# ABOUT THIS TASK
This task calls for copying every line in the data below that contains the word "lstlisting".

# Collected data

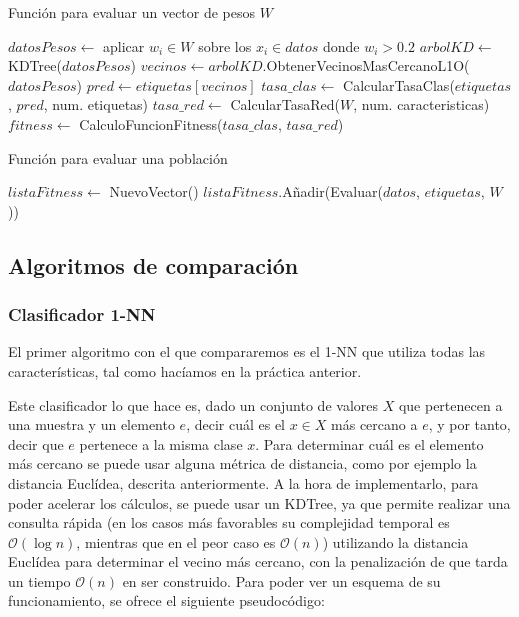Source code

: \documentclass[11pt,a4paper]{article}
\begin{document}
\begin{algorithm}[H]
\caption{Función para evaluar un vector de pesos $W$}
\begin{algorithmic}[1]
\State $datosPesos \gets$ aplicar $w_i \in W$ sobre los $x_i \in datos$ donde $w_i > 0.2$
\State $arbolKD \gets$ KDTree($datosPesos$)
\State $vecinos \gets arbolKD$.ObtenerVecinosMasCercanoL1O($datosPesos$)
\State $pred \gets etiquetas[vecinos]$
\State $tasa\_clas \gets$ CalcularTasaClas($etiquetas$, $pred$, num. etiquetas)
\State $tasa\_red \gets$ CalcularTasaRed($W$, num. caracteristicas)
\State $fitness \gets$ CalculoFuncionFitness($tasa\_clas$, $tasa\_red$)
\State {}
\EndFunction
\end{algorithmic}
\end{algorithm}

\begin{algorithm}[H]
\caption{Función para evaluar una población}
\begin{algorithmic}[1]
\State $listaFitness \gets $ NuevoVector()
	\State $listaFitness$.Añadir(Evaluar($datos$, $etiquetas$, $W$))
\EndFor
\State {}
\EndFunction
\end{algorithmic}
\end{algorithm}

\newpage

\subsection{Algoritmos de comparación}

\subsubsection{Clasificador 1-NN}

El primer algoritmo con el que compararemos es el 1-NN que utiliza todas las características, tal como hacíamos en la 
práctica anterior.

Este clasificador lo que hace es, dado un conjunto de valores $X$ que pertenecen a una muestra y un elemento $e$, decir cuál es el
$x \in X$ más cercano a $e$, y por tanto, decir que $e$ pertenece a la misma clase $x$. Para determinar cuál es el elemento más
cercano se puede usar alguna métrica de distancia, como por ejemplo la distancia Euclídea, descrita anteriormente. A la hora de
implementarlo, para poder acelerar los cálculos, se puede usar un KDTree, ya que permite realizar una consulta rápida (en los
casos más favorables su complejidad temporal es $\mathcal{O} (\log n)$, mientras que en el peor caso es $\mathcal{O}(n)$)
utilizando la distancia Euclídea para determinar el vecino más cercano, con la penalización de que tarda un tiempo
$\mathcal{O}(n)$ en ser construido. Para poder ver un esquema de su funcionamiento, se ofrece el siguiente pseudocódigo:
\end{document}
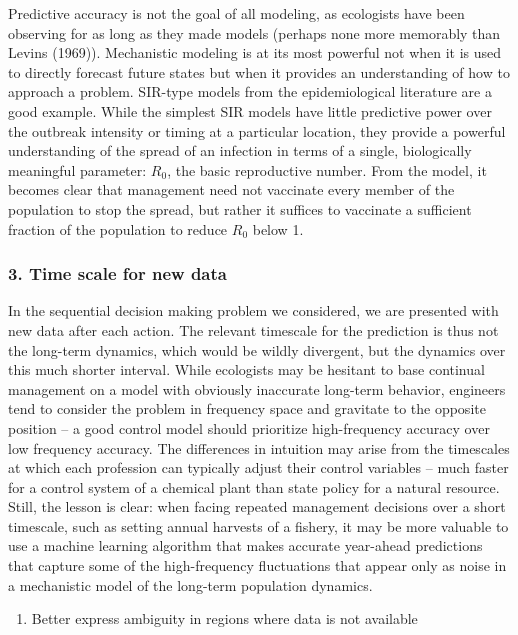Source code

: \documentclass[author-year, review]{elsarticle} %
\begin{document}
Predictive accuracy is not the goal of all modeling, as ecologists have
been observing for as long as they made models (perhaps none more
memorably than Levins (1969)). Mechanistic modeling is at its most
powerful not when it is used to directly forecast future states but when
it provides an understanding of how to approach a problem. SIR-type
models from the epidemiological literature are a good example. While the
simplest SIR models have little predictive power over the outbreak
intensity or timing at a particular location, they provide a powerful
understanding of the spread of an infection in terms of a single,
biologically meaningful parameter: $R_0$, the basic reproductive number.
From the model, it becomes clear that management need not vaccinate
every member of the population to stop the spread, but rather it
suffices to vaccinate a sufficient fraction of the population to reduce
$R_0$ below 1.

\subsubsection{3. Time scale for new data}

In the sequential decision making problem we considered, we are
presented with new data after each action. The relevant timescale for
the prediction is thus not the long-term dynamics, which would be wildly
divergent, but the dynamics over this much shorter interval. While
ecologists may be hesitant to base continual management on a model with
obviously inaccurate long-term behavior, engineers tend to consider the
problem in frequency space and gravitate to the opposite position -- a
good control model should prioritize high-frequency accuracy over low
frequency accuracy. The differences in intuition may arise from the
timescales at which each profession can typically adjust their control
variables -- much faster for a control system of a chemical plant than
state policy for a natural resource. Still, the lesson is clear: when
facing repeated management decisions over a short timescale, such as
setting annual harvests of a fishery, it may be more valuable to use a
machine learning algorithm that makes accurate year-ahead predictions
that capture some of the high-frequency fluctuations that appear only as
noise in a mechanistic model of the long-term population dynamics.

\begin{enumerate}
\def\labelenumi{\arabic{enumi}.}
\setcounter{enumi}{1}
\itemsep1pt\parskip0pt
\item
  Better express ambiguity in regions where data is not available
\end{enumerate}
\end{document}

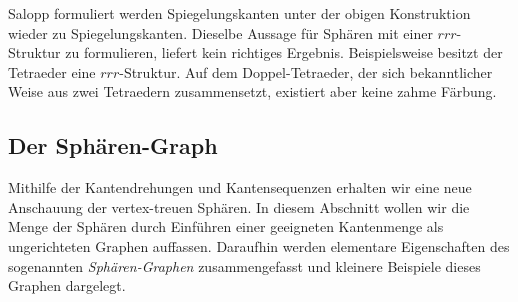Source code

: \documentclass[12pt,titlepage,twoside,cleardoublepage]{article}
\theoremstyle{nummermitklammern}
\numberwithin{equation}{section}
\begin{document}
Salopp formuliert werden Spiegelungskanten unter der obigen Konstruktion wieder zu Spiegelungskanten.
Dieselbe Aussage für Sphären mit einer $rrr$-Struktur zu formulieren, liefert kein richtiges Ergebnis. Beispielsweise besitzt der Tetraeder eine $rrr$-Struktur. Auf dem Doppel-Tetraeder, der sich bekanntlicher Weise aus zwei Tetraedern zusammensetzt, existiert aber keine zahme Färbung.
\subsection{Der Sphären-Graph}
Mithilfe der Kantendrehungen und Kantensequenzen erhalten wir eine neue Anschauung der vertex-treuen Sphären. In diesem Abschnitt wollen wir die Menge der Sphären durch Einführen einer geeigneten Kantenmenge als ungerichteten Graphen auffassen. Daraufhin werden elementare Eigenschaften des sogenannten \emph{Sphären-Graphen} zusammengefasst und kleinere Beispiele dieses Graphen dargelegt. 
\end{document}
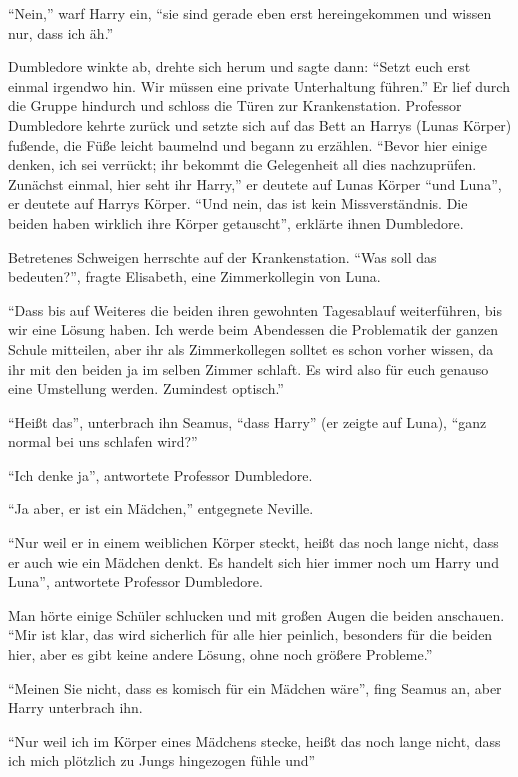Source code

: \enquote{Nein,} warf Harry ein, \enquote{sie sind gerade eben erst hereingekommen und wissen nur, dass ich \gst äh.}

Dumbledore winkte ab, drehte sich herum und sagte dann: \enquote{Setzt euch erst einmal irgendwo hin. Wir müssen eine private Unterhaltung führen.} Er lief durch die Gruppe hindurch und schloss die Türen zur Krankenstation. Professor Dumbledore kehrte zurück und setzte sich auf das Bett an Harrys (Lunas Körper) fußende, die Füße leicht baumelnd und begann zu erzählen. \enquote{Bevor hier einige denken, ich sei verrückt; ihr bekommt die Gelegenheit all dies nachzuprüfen. \gst Zunächst einmal, hier seht ihr Harry,} er deutete auf Lunas Körper \enquote{und Luna}, er deutete auf Harrys Körper. \enquote{Und nein, das ist kein Missverständnis. Die beiden haben wirklich ihre Körper getauscht}, erklärte ihnen Dumbledore.

Betretenes Schweigen herrschte auf der Krankenstation. \enquote{Was soll das bedeuten?}, fragte Elisabeth, eine Zimmerkollegin von Luna.

\enquote{Dass bis auf Weiteres die beiden ihren gewohnten Tagesablauf weiterführen, bis wir eine Lösung haben. Ich werde beim Abendessen die Problematik der ganzen Schule mitteilen, aber ihr als Zimmerkollegen solltet es schon vorher wissen, da ihr mit den beiden ja im selben Zimmer schlaft. Es wird also für euch genauso eine Umstellung werden. Zumindest optisch.}

\enquote{Heißt das}, unterbrach ihn Seamus, \enquote{dass Harry} (er zeigte auf Luna), \enquote{ganz normal bei uns schlafen wird?}

\enquote{Ich denke ja}, antwortete Professor Dumbledore.

\enquote{Ja aber, er ist ein Mädchen,} entgegnete Neville.

\enquote{Nur weil er in einem weiblichen Körper steckt, heißt das noch lange nicht, dass er auch wie ein Mädchen denkt. Es handelt sich hier immer noch um Harry und Luna}, antwortete Professor Dumbledore.

Man hörte einige Schüler schlucken und mit großen Augen die beiden anschauen. \enquote{Mir ist klar, das wird sicherlich für alle hier peinlich, besonders für die beiden hier, aber es gibt keine andere Lösung, ohne noch größere Probleme.}

\enquote{Meinen Sie nicht, dass es komisch für ein Mädchen wäre\abs}, fing Seamus an, aber Harry unterbrach ihn.

\enquote{Nur weil ich im Körper eines Mädchens stecke, heißt das noch lange nicht, dass ich mich plötzlich zu Jungs hingezogen fühle und\abs}

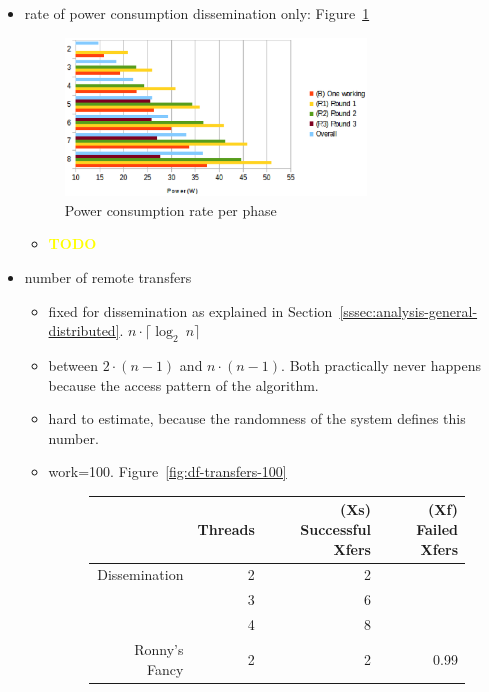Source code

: \documentclass[a4paper, 10pt]{article}
\def \todo{\textbf{\textcolor{yellow}{TODO}}}
\begin{document}
\begin{itemize}
\begin{figure}[htbp]
		\end{figure}
		\begin{itemize}
			\item \todo
		\end{itemize}
	\item rate of power consumption dissemination only: Figure~\ref{fig:d-power-work-1000}
		\begin{figure}[htbp]
			\centering
			\includegraphics[width=8cm]{charts/d-power-work-1000}
			\caption{Power consumption rate per phase}
			\label{fig:d-power-work-1000}
		\end{figure}
		\begin{itemize}
			\item \todo
		\end{itemize}
	\item number of remote transfers
		\begin{itemize}
			\item fixed for dissemination as explained in Section~\ref{sssec:analysis-general-distributed}. $n \cdot \lceil \log _2~n \rceil$
			\item between $2 \cdot (n-1)$ and $n \cdot (n-1)$. Both practically never happens because the access pattern of the algorithm.
			\item hard to estimate, because the randomness of the system defines this number.
			\item work=100. Figure~\ref{fig:df-transfers-100}
				\begin{figure}[htbp]
					\centering
					\begin{tabular}{r | r | r r}
						              & Threads & (Xs) Successful Xfers & (Xf) Failed Xfers \\
						\hline
						Dissemination & 2       & 2                     &                   \\
						              & 3       & 6                     &                   \\
						              & 4       & 8                     &                   \\
						\hline
						Ronny's Fancy & 2       & 2                     & 0.99              \\

\end{tabular}
\end{figure}
\end{itemize}
\end{itemize}
\end{document}
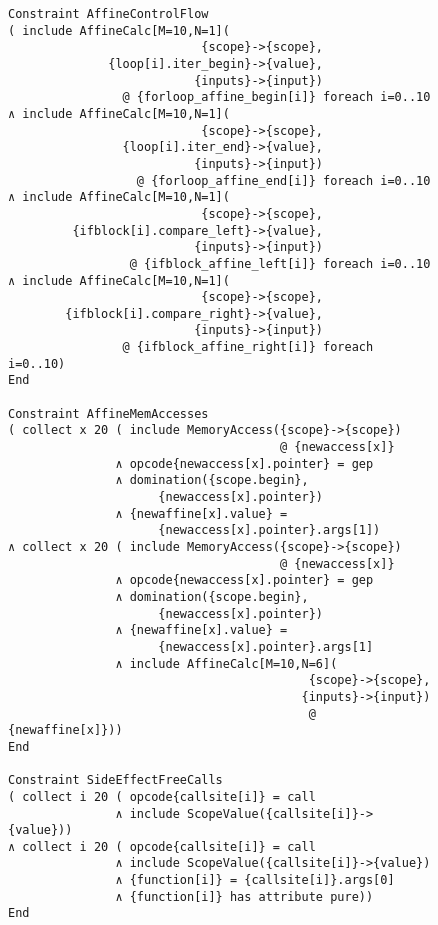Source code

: \begin{figure}[p]
\begin{lstlisting}[language=CAnDL, firstnumber=35]
Constraint AffineControlFlow
( include AffineCalc[M=10,N=1](
                           {scope}->{scope},
              {loop[i].iter_begin}->{value},
                          {inputs}->{input})
                @ {forloop_affine_begin[i]} foreach i=0..10
∧ include AffineCalc[M=10,N=1](
                           {scope}->{scope},
                {loop[i].iter_end}->{value},
                          {inputs}->{input})
                  @ {forloop_affine_end[i]} foreach i=0..10
∧ include AffineCalc[M=10,N=1](
                           {scope}->{scope},
         {ifblock[i].compare_left}->{value},
                          {inputs}->{input})
                 @ {ifblock_affine_left[i]} foreach i=0..10
∧ include AffineCalc[M=10,N=1](
                           {scope}->{scope},
        {ifblock[i].compare_right}->{value},
                          {inputs}->{input})
                @ {ifblock_affine_right[i]} foreach i=0..10)
End

Constraint AffineMemAccesses
( collect x 20 ( include MemoryAccess({scope}->{scope})
                                      @ {newaccess[x]}
               ∧ opcode{newaccess[x].pointer} = gep
               ∧ domination({scope.begin},
                     {newaccess[x].pointer})
               ∧ {newaffine[x].value} =
                     {newaccess[x].pointer}.args[1])
∧ collect x 20 ( include MemoryAccess({scope}->{scope})
                                      @ {newaccess[x]}
               ∧ opcode{newaccess[x].pointer} = gep
               ∧ domination({scope.begin},
                     {newaccess[x].pointer})
               ∧ {newaffine[x].value} =
                     {newaccess[x].pointer}.args[1]
               ∧ include AffineCalc[M=10,N=6](
                                          {scope}->{scope},
                                         {inputs}->{input})
                                          @ {newaffine[x]}))
End

Constraint SideEffectFreeCalls
( collect i 20 ( opcode{callsite[i]} = call
               ∧ include ScopeValue({callsite[i]}->{value}))
∧ collect i 20 ( opcode{callsite[i]} = call
               ∧ include ScopeValue({callsite[i]}->{value})
               ∧ {function[i]} = {callsite[i]}.args[0]
               ∧ {function[i]} has attribute pure))
End
\end{lstlisting}
\end{figure}
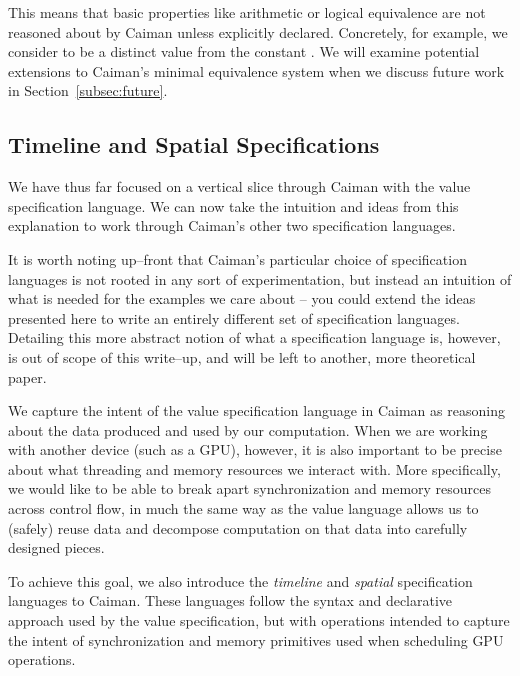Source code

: This means that basic properties like arithmetic or logical equivalence are not reasoned about by Caiman unless explicitly declared.  Concretely, for example, we consider  to be a distinct value from the constant .  We will examine potential extensions to Caiman's minimal equivalence system when we discuss future work in Section~\ref{subsec:future}.

\subsection{Timeline and Spatial Specifications}
\label{subsec:spec}

We have thus far focused on a vertical slice through Caiman with the value specification language.  We can now take the intuition and ideas from this explanation to work through Caiman's other two specification languages.  

It is worth noting up--front that Caiman's particular choice of specification languages is not rooted in any sort of experimentation, but instead an intuition of what is needed for the examples we care about -- you could extend the ideas presented here to write an entirely different set of specification languages.  Detailing this more abstract notion of what a specification language is, however, is out of scope of this write--up, and will be left to another, more theoretical paper.

We capture the intent of the value specification language in Caiman as reasoning about the data produced and used by our computation.  When we are working with another device (such as a GPU), however, it is also important to be precise about what threading and memory resources we interact with.  More specifically, we would like to be able to break apart synchronization and memory resources across control flow, in much the same way as the value language allows us to (safely) reuse data and decompose computation on that data into carefully designed pieces.

To achieve this goal, we also introduce the \emph{timeline} and \emph{spatial} specification languages to Caiman.  These languages follow the syntax and declarative approach used by the value specification, but with operations intended to capture the intent of synchronization and memory primitives used when scheduling GPU operations.

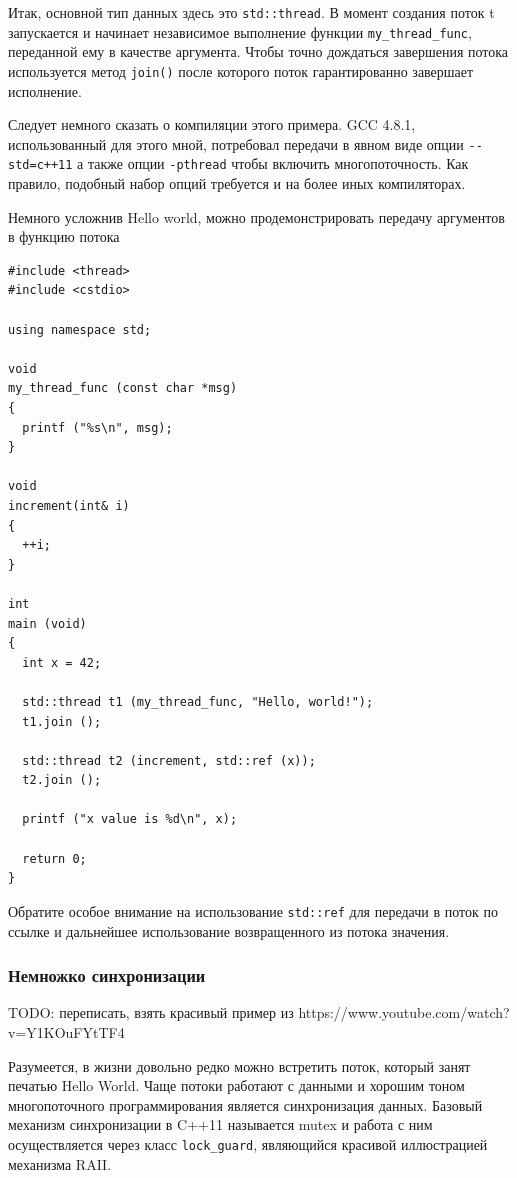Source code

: \documentclass[a4paper,12pt,oneside]{article}
\begin{document}
Итак, основной тип данных здесь это \lstinline!std::thread!. В момент создания поток t запускается и начинает независимое выполнение функции \lstinline!my_thread_func!, переданной ему в качестве аргумента. Чтобы точно дождаться завершения потока используется метод \lstinline!join()! после которого поток гарантированно завершает исполнение.

Следует немного сказать о компиляции этого примера. GCC 4.8.1, использованный для этого мной, потребовал передачи в явном виде опции \lstinline!--std=c++11! а также опции \lstinline!-pthread! чтобы включить многопоточность. Как правило, подобный набор опций требуется и на более иных компиляторах.

Немного усложнив Hello world, можно продемонстрировать передачу аргументов в функцию потока

\begin{lstlisting}
#include <thread>
#include <cstdio>

using namespace std;

void 
my_thread_func (const char *msg)
{
  printf ("%s\n", msg);
}

void 
increment(int& i)
{
  ++i;
}

int 
main (void)
{
  int x = 42;

  std::thread t1 (my_thread_func, "Hello, world!");
  t1.join ();

  std::thread t2 (increment, std::ref (x));
  t2.join ();

  printf ("x value is %d\n", x);

  return 0;
}
\end{lstlisting}

Обратите особое внимание на использование \lstinline!std::ref! для передачи в поток по ссылке и дальнейшее использование возвращенного из потока значения.

\subsubsection{Немножко синхронизации}

TODO: переписать, взять красивый пример из https://www.youtube.com/watch?v=Y1KOuFYtTF4

Разумеется, в жизни довольно редко можно встретить поток, который занят печатью Hello World. Чаще потоки работают с данными и хорошим тоном многопоточного программирования является синхронизация данных. Базовый механизм синхронизации в C++11 называется mutex и работа с ним осуществляется через класс \lstinline!lock_guard!, являющийся красивой иллюстрацией механизма RAII.
\end{document}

# TASK SOLUTION
\begin{lstlisting}[language=CAnDL, firstnumber=35]
\end{lstlisting}
\begin{lstlisting}
\end{lstlisting}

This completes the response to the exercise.